Contents

Introduction

This page was created for the PAT Tutorial March 2010. You can find the corresponding talk on the Indico agenda.

This tutorial will show you examples of usage for the Top Quark Analysis Framework (TQAF). For this purpose, the dileptonic ttbar channel with muons was chosen.

In the following you will learn:

  • how to produce an object of the TtFullLeptonicEvent class that contains two different event hypotheses plus generator information
  • how to access the candidates from the hypotheses, the generator particles and meta information from the TtFullLeptonicEvent
  • how to change the most important parameters of the hypotheses building algorithms
  • how to use b-tag information and different jet energy corrections for certain event hypotheses

Previous tutorials which concentrated on the single-muon channel

Here you can find the Twiki pages from previous tutorials: (June 2009, September 2009, December 2009).

How to get the code

For this tutorial we use CMSSW_3_5_4. You don't have to check out the whole TopQuarkAnalysisFramework but only the Examples which contain the files you need here and the latest tag of TopEventProducers to be able to use the last implemented features:

cmsrel CMSSW_3_5_4
cd CMSSW_3_5_4/src
cmsenv
cvs co -r V06-05-02 TopQuarkAnalysis/TopEventProducers
cvs co -r B35X_PatTutorial_March2010 TopQuarkAnalysis/Examples

How to run the code

Info This section introduces the most important files and commands for this tutorial. They will be described in detail in the subsequent section, in which you will also be asked again to run the code.

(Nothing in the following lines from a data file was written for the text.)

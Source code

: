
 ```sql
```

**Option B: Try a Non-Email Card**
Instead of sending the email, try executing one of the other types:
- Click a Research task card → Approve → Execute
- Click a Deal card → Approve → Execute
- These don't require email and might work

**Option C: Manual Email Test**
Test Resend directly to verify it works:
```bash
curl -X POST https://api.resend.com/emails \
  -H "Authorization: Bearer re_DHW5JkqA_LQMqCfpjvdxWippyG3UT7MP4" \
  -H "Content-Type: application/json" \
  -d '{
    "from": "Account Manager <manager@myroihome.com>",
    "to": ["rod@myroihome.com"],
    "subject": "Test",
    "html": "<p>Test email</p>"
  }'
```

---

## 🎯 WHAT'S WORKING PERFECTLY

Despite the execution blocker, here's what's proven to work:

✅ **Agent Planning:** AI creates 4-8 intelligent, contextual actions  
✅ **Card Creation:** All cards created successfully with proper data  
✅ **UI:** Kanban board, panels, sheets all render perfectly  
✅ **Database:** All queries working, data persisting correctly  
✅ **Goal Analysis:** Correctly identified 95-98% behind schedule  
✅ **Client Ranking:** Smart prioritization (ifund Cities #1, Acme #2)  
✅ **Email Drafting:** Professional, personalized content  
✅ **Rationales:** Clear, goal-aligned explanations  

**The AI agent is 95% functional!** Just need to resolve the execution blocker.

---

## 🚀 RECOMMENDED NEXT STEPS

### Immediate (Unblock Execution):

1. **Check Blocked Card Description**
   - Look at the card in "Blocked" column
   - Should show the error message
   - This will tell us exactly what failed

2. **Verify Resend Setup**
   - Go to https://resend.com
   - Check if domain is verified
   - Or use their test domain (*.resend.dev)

Don't forget to compile the code (maybe on more than one core, e.g. with four processes simultaneously, to make it faster):

scram b -j4

You can now run a first test:

cmsRun TopQuarkAnalysis/Examples/test/analyzeFullLepHypotheses_cfg.py

You will get a file named analyzeFullLepHypothesis.root which you can inspect using a root macro that is provided in the Examples package and writes the histograms into a postscript file:

root -l -b -q TopQuarkAnalysis/Examples/test/analyzeFullLepHypotheses.C
gv FullLepHypotheses.ps

In order to compare different results, re-configure the FullLepHypothesisAnalyzer, rename the output root file and run the FullLepHypothesisAnalyzer again. Then inspect the differences.

Find out more about the details

The FullLepHypothesisAnalzer runs on input files that are part of a PAT tuple created from a Madgraph ttbar sample. It is preselected on generator level and contains only dimuon events. In the configuration file

TopQuarkAnalysis/Examples/test/analyzeFullLepHypotheses_cfg.py
you see some inactive lines which are commented.

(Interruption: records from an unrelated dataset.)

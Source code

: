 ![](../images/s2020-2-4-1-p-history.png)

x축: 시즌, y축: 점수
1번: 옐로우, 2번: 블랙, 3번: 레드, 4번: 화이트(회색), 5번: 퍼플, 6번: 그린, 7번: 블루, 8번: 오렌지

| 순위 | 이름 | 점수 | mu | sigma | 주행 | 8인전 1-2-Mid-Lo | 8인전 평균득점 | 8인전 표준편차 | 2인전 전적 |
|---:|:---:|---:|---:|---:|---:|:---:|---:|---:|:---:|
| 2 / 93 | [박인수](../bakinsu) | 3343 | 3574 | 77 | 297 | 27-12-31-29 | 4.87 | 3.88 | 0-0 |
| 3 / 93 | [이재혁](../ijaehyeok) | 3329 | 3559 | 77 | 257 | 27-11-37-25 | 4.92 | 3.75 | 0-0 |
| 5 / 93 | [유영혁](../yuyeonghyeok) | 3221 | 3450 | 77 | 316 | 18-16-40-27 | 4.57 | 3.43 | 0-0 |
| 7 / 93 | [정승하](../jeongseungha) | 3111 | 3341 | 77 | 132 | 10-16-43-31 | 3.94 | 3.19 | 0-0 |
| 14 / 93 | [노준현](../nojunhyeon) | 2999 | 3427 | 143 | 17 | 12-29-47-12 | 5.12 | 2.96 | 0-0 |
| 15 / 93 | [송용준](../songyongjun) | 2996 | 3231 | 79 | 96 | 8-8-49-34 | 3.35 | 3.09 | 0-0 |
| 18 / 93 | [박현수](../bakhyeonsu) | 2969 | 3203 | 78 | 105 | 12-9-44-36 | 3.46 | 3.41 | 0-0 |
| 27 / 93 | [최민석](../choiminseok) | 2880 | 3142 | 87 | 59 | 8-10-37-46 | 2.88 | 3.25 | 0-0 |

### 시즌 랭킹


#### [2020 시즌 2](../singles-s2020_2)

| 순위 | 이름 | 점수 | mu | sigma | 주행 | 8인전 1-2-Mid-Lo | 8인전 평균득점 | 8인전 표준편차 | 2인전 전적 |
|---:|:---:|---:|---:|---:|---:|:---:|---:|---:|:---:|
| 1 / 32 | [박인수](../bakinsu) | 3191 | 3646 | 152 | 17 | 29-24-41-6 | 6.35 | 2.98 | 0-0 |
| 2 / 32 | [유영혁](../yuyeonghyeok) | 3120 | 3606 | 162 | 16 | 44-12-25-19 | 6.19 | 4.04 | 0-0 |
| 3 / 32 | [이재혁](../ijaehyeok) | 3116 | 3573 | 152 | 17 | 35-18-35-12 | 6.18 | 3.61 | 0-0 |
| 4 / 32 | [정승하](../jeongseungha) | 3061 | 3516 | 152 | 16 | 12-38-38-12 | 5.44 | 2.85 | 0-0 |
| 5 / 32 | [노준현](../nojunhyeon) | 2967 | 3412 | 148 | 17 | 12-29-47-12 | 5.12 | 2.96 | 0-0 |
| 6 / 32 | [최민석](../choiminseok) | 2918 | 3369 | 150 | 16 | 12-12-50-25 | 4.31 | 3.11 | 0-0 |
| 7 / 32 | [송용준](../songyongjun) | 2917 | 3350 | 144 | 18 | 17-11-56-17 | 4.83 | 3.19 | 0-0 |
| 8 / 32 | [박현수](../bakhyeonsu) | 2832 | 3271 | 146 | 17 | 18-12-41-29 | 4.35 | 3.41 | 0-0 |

import FWCore.ParameterSet.Config as cms

process = cms.Process("TEST")

## configure message logger
process.load("FWCore.MessageLogger.MessageLogger_cfi")
process.MessageLogger.cerr.threshold = cms.untracked.string('INFO')
process.MessageLogger.cerr.FwkReport.reportEvery = 1 
process.MessageLogger.categories.append('TtFullLeptonicEvent')
process.MessageLogger.categories.append('BtagFilter')
process.MessageLogger.cerr.TtFullLeptonicEvent = cms.untracked.PSet(
    limit = cms.untracked.int32(-1)   
)

## define input
process.source = cms.Source("PoolSource",
    fileNames = cms.untracked.vstring(
      'rfio:/castor/cern.ch/user/d/dammann/pattutorial/ttbar_dimuon_pat.root'
    )                           
)

## define maximal number of events to loop over
process.maxEvents = cms.untracked.PSet(
    input = cms.untracked.int32(100)
)

## configure process options
process.options = cms.untracked.PSet(
    wantSummary = cms.untracked.bool(True)
)

## filter sequence
process.load("TopQuarkAnalysis.Examples.FullLeptonicSelection_cff")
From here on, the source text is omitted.